Retired Adm. William Owens, a former vice chairman of the Joint Chiefs of Staff who sits on Defense Secretary Donald Rumsfeld’s Defense Policy Board, served as SAIC’s president and CEO and until recently was its vice chairman. He now is chairman of the board of VoteHere, which seeks to provide cryptography and computer software security for the electronic election industry. Robert Gates, ex-CIA director, former SAIC board member and a veteran of the Iran-Contra scandal, also is on the board of VoteHere.

SAIC has a history of problems. In a 1995 article in Web Review, investigative journalist Stephen Pizzo notes that in 1990 the Justice Department indicted SAIC on 10 felony counts for fraud, claiming that SAIC mismanaged a Superfund toxic cleanup site. SAIC pleaded guilty. In 1993 the Justice Department again brought charges against the company for “civil fraud on an F-15 fighter contract.” In May 1995, the company was charged with lying “about security system tests it conducted for a Treasury Department currency plant in Fort Worth, Texas.”

It is not clear how SAIC became the company of choice to evaluate security standards of the voting machine industry. Under HAVA, Bush is required to establish an “oversight committee, headed by two Democrats and two Republicans, as well as a technical panel to determine standards for new voting machinery. The four commission heads were to be in place by last February, but [as of October 13] just one has been appointed. The technical panel also remains unconstituted, even though the new machines it is supposed to vet are already being sold in large quantities,” Gumbel says.

Many computer experts agree that electronic voting represents the most feasible means of conducting large-scale elections, but not until security of the software can be established. But the voting machine companies want to retain secrecy over their codes as well as maintain control over the entire voting process, including the counting of ballots.

Most voting machines do not provide a paper trail so, in the case of a recount, all one can do is push a button and watch as the computer spits out the same set of numbers.

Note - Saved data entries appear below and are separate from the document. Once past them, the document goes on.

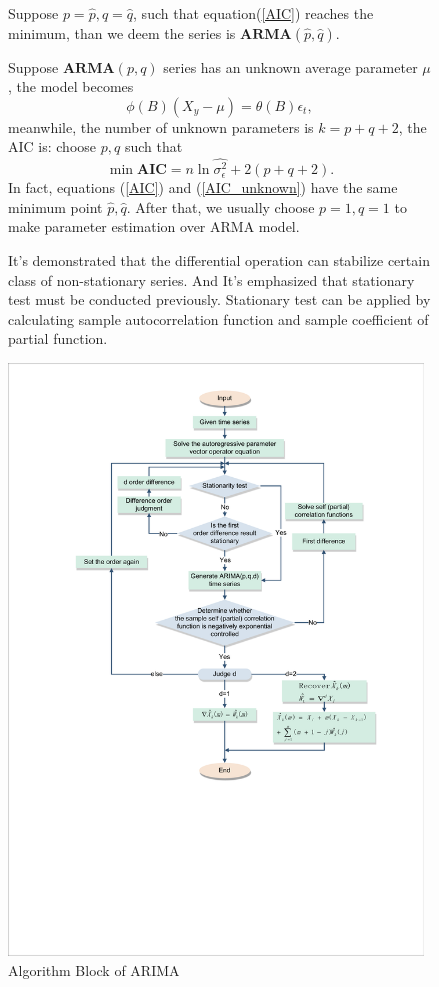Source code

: \documentclass{mcmthesis}
\numberwithin{figure}{section}
\numberwithin{table}{section}
\numberwithin{equation}{section}
\begin{document}
\begin{figure}[ht]
\begin{minipage}[htbp]{0.37\linewidth}
  Suppose $ p = \hat{p}, q = \hat{q} $, such that equation(\ref{AIC}) reaches the minimum,
than we deem the series is $ \mathbf{ARMA}(\hat{p},\hat{q}) $. 
\par
Suppose $ \mathbf{ARMA}(p,q) $ series has an unknown average parameter $ \mu $,
the model becomes
$$
  \phi(B)(X_y-\mu) = \theta(B)\epsilon_t,
$$   
meanwhile, the number of unknown parameters is $ k = p+q+2 $, the AIC is:
choose $ p,q $ such that
\begin{equation}\label{AIC_unknown}
  \min \mathbf{AIC} = n\ln\hat{\sigma_\epsilon^2}+2(p+q+2).
\end{equation}  
In fact, equations (\ref{AIC}) and (\ref{AIC_unknown}) have the same minimum point $ \hat{p},\hat{q} $.
After that, we usually choose $ p = 1, q = 1 $ to make parameter estimation 
over ARMA model.
\par
It's demonstrated that the differential operation can stabilize 
certain class of non-stationary series. And It's emphasized that 
stationary test must be conducted previously. Stationary test can 
be applied by calculating sample autocorrelation function and 
sample coefficient of partial function. 
\end{minipage}
\hfill
\begin{minipage}[htbp]{0.6\linewidth}
  \begin{flushleft}
    \includegraphics[width =11cm]{code&pic/ARIMA_裁剪页面.pdf}
   \caption{Algorithm Block of ARIMA}\label{ARIMA_ALGO}
  \end{flushleft}
\end{minipage}
\end{figure}
\end{document}
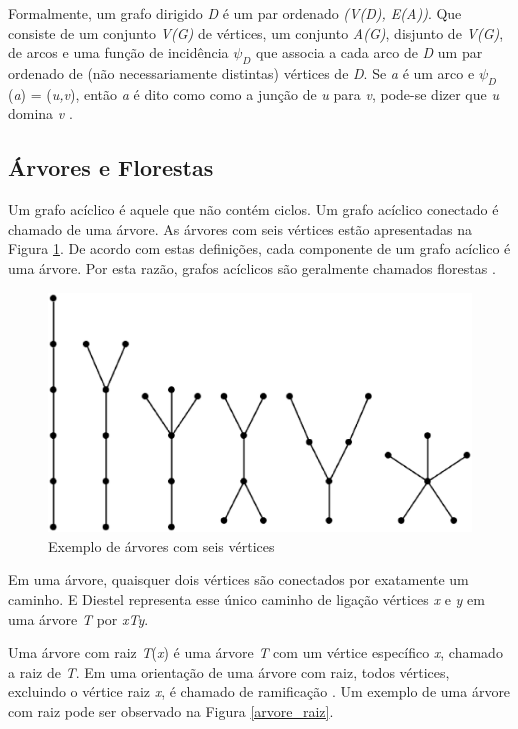Formalmente, um grafo dirigido \textit{D} é um par ordenado \textit{(V(D), E(A))}. Que consiste de um conjunto \textit{V(G)} de vértices, um conjunto \textit{A(G)}, disjunto de \textit{V(G)}, de arcos e uma função de incidência $\psi_D$ que associa a cada arco de \textit{D} um par ordenado de (não necessariamente distintas) vértices de \textit{D}. Se \textit{a} é um arco e $\psi_D$(\textit{a}) = (\textit{u,v}), então \textit{a} é dito como como a junção de \textit{u} para \textit{v}, pode-se dizer que \textit{u} domina \textit{v} \cite{Diestel:1997}.

\subsection{Árvores e Florestas}

Um grafo acíclico é aquele que não contém ciclos. Um grafo acíclico conectado é chamado de uma árvore. As árvores com seis vértices estão apresentadas na Figura \ref{arvores_seis_vertices}. De acordo com estas definições, cada componente de um grafo acíclico é uma árvore. Por esta razão, grafos acíclicos são geralmente chamados florestas \cite{Bondy:2007}.

\begin{figure}[!h]
	\centering
	\includegraphics[scale=0.2]{figuras/capitulo2/arvores_seis_vertices.eps}
	\caption{Exemplo de árvores com seis vértices}
	\label{arvores_seis_vertices}
\end{figure}

Em uma árvore, quaisquer dois vértices são conectados por exatamente um caminho. E Diestel \cite{Diestel:1997} representa esse único caminho de ligação vértices \textit{x} e \textit{y} em uma árvore \textit{T} por \textit{xTy}.

Uma árvore com raiz \textit{T}(\textit{x}) é uma árvore \textit{T} com um vértice específico \textit{x}, chamado a raiz de \textit{T}. Em uma orientação de uma árvore com raiz, todos vértices, excluindo o vértice raiz \textit{x}, é chamado de ramificação \cite{Bondy:2007}. Um exemplo de uma árvore com raiz pode ser observado na Figura \ref{arvore_raiz}.

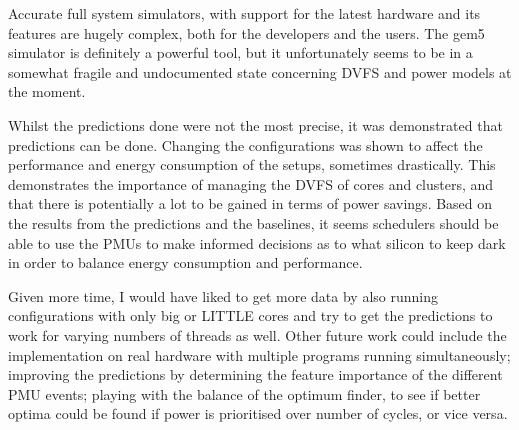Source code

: Accurate full system simulators, with support for the latest hardware and its 
features are hugely complex, both for the developers and the users. The gem5 
simulator is definitely a powerful tool, but it unfortunately seems to be in a 
somewhat fragile and undocumented state concerning DVFS and power models at the 
moment.

Whilst the predictions done were not the most precise, it was demonstrated that 
predictions can be done. Changing the configurations was shown to affect the 
performance and energy consumption of the setups, sometimes drastically. This 
demonstrates the importance of managing the DVFS of cores and clusters, and that
there is potentially a lot to be gained in terms of power savings. Based on the 
results from the predictions and the baselines, it seems schedulers should be 
able to use the PMUs to make informed decisions as to what silicon to keep dark 
in order to balance energy consumption and performance.

Given more time, I would have liked to get more data by also running 
configurations with only big or LITTLE cores and try to get the predictions to 
work for varying numbers of threads as well. Other future work could include 
the implementation on real hardware with multiple programs running 
simultaneously; improving the predictions by determining the feature importance 
of the different PMU events; playing with the balance of the optimum finder, to 
see if better optima could be found if power is prioritised over number of 
cycles, or vice versa.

Americans are being rushed into this electronic voting frontier with little public awareness of the consequences. Diebold already has between 35,000 and 50,000 machines in place around the country. With the government investing nearly $4 billion in voting machines, those who insist on ensuring that the system is secure have been shunted aside.

Perhaps this is how the administration intends to bring democracy to the world: Hold elections using voting machines supplied by Diebold, ES&S and Sequoia and elect friendly governments. Then, hope that those people who have never experienced the democratic process won’t know the difference. More troubling is that many Americans may not know the difference, either.


 

Mark Lewellen-Biddle is working on his Ph.D. in American Studies and Political Science at Purdue University.